Święty Julian i jego towarzysze, męczennicy

(Około r.251.)

   W czasach okrutnego cesarza rzymskiego Decyusza żył w Aleksandryi starzec imieniem Julian; był schorzały, ale wszelkie dolegliwości znosił w cierpliwej pokorze Joba sprawiedliwego. Do cierpień ciała dołączyły się cierpienia ducha, kiedy wyszedł rozkaz cesarski, aby chrześcijanie ofiary składali bogom, w przeciwnym zaś razie gotowali się na najboleśniejsze kary. Aby nikt nie uchylił się od spełnienia rozkazu, chwytano wyznawców Chrystusowych na ulicach Aleksandryi i stawiano przed sędziami rzymskimi.
   Julian schorzały nie mógł o własnej sile opuścić swego mieszkania; kazał się więc zanieść przez dwóch chrześcijan służebnych przed oblicze sędziego rzymskiego. Aby ich do powolności nakłonić, przedłożono im najrozmaitsze narzędzia mąk i katuszy z groźbą, że bezwłocznie kary zapowiedziane zostaną wykonane, gdyby się chcieli opierać rozkazowi. Jeden z służebnych uległ rzeczywiście groźbom i złożył ofiarę bożkom. Ale drugi służebny imieniem Eumes Chronion nie osłabł w swej wytrwałości i wierności dla Chrystusa, podsycanej wzorem schorzałego starca Juliana; razem z panem swym bowiem oświadczył, że woli poddać się każdej karze i każdej męce niż zaprzeć się wiary i Zbawiciela. Wtedy rozkazał prefekt miasta obydwóch opornych chrześcijan wsadzić na dwa wielbłądy, oprowadzać ich po mieście na pośmiewisko, a wśród oprawadzania batożyć ich rózgami i kijami. Roznamiętniony lud pogański Aleksandryi brał udział w spełnianiu tej kary, bo obrzucał wyznawców Chrystusowych najgorszemi wyzwiskami i cieszył się nad cierpieniami, jakich był świadkiem. Wielkość katuszy zadawanych wzruszyło rzymskiego żołnierza imieniem Beza; chciał obronić Juliana i Chroniona od dalszej napastliwości motłochu aleksandryjskiego, ale lud rozjuszony usunął go, skrępował i wyroku się nad nim domagał; przyznał się żołnierz litościwy do wiary Jezusa, a za swe miłosierdzie i za gorącość miłości chrześcijańskiej musiał niezwłocznie śmierć ponieść przez miecz katowski.
   Pośmiewisko publiczne zakończyło się powtórnem stawieniem Juliana i Chroniona przed sędziami rzymskimi. Tak byli zbici, że ledwie podobni byli do ludzi, a jednak wytrwali. Kiedy bowiem im jeszcze raz do wyboru stawiono śmierć albo ofiary pogańskie, odpowiedział Julian: Wolimy pozostać wierni Zbawicielowi i z miłości do Niego śmierć ponieść, bo sam umarł dla naszego zbawienia; śmiercią zyskamy żywot wieczny. Na taką niespodziewaną w ostatniej chwili mężną odpowiedź wrzucono z rozkazu sędziego obydwóch wyznawców Chrystusowych w przygotowane ognisko. Wśród gorących modlitw ponieśli śmierć w płomieniach dla Jezusa r. 251.

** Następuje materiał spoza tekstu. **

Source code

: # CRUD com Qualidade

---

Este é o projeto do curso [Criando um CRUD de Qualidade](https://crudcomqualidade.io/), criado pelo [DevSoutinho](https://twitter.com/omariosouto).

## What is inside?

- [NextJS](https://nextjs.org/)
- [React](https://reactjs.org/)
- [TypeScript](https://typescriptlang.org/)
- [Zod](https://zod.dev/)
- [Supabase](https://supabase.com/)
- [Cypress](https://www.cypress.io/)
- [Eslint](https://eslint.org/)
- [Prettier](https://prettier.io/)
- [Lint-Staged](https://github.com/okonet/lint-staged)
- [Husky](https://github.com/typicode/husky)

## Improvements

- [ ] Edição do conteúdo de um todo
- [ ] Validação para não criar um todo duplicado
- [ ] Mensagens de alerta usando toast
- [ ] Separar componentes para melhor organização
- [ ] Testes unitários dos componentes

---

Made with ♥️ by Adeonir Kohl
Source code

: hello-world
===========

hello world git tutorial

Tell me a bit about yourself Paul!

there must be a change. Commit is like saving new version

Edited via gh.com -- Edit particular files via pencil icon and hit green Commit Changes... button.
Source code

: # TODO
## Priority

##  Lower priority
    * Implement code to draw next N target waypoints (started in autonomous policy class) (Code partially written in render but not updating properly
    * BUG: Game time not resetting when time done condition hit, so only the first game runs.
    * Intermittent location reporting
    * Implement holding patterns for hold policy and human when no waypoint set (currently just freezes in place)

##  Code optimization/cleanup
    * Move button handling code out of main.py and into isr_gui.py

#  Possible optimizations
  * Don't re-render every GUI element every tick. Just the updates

     Inni święci z dnia 27. lutego:


   ŚŚw. Aleksander, Abundyusz, Antigonus, Fortunat, męczennicy. - Św. Baldomer, ślusarz, potem subdyakon. - Św. Bazyli i św. Prokop, zakonnicy. - Św. Chryzogonus, wyznawca. - Św. Elżbieta, zakonnica. - Św. Gelazy, aktor, potem męczennik. - Św. Honoryna, dziewica i męczenniczka. - Św. Onezyma, dziewica. - Św. Poncyana, męczenniczka. - Św. Stefan, dworzanin cesarski.